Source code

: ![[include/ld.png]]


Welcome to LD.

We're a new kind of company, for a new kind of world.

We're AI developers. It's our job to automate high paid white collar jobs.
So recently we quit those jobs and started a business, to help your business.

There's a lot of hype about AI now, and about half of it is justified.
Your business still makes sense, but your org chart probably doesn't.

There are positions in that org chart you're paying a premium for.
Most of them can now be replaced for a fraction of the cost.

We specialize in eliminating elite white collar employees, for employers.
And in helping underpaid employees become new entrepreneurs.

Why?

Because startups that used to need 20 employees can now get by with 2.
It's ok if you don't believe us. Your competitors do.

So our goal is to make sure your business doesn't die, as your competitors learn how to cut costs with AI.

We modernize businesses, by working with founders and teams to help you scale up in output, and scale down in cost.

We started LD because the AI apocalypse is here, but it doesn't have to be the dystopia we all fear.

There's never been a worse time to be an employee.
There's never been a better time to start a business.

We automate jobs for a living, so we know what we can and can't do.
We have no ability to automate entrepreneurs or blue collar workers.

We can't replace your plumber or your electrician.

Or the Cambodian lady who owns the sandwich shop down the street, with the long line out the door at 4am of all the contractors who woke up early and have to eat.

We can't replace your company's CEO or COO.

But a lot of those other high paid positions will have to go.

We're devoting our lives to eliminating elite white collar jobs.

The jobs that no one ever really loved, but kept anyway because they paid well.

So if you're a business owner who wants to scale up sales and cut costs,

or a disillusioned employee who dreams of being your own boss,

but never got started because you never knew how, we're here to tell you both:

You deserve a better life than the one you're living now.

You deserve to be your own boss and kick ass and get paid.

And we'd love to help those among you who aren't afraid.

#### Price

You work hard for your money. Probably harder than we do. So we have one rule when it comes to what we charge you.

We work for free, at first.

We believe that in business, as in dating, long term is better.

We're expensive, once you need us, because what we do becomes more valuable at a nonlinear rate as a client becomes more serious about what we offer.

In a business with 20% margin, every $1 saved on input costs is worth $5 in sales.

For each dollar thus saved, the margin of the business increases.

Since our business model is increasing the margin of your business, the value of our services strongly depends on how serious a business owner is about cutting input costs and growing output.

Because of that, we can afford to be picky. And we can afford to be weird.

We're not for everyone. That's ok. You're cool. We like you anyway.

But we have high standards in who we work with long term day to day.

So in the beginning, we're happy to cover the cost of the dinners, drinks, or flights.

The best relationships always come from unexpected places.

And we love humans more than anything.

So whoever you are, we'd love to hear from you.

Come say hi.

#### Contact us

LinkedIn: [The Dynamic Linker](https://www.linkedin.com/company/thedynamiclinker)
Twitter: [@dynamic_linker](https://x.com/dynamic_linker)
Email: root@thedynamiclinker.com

* About this exercise *
Only lines holding the string "There" are wanted; gather each one from the entries above.

* Task result *
There's a lot of hype about AI now, and about half of it is justified.
There are positions in that org chart you're paying a premium for.
There's never been a worse time to be an employee.
There's never been a better time to start a business.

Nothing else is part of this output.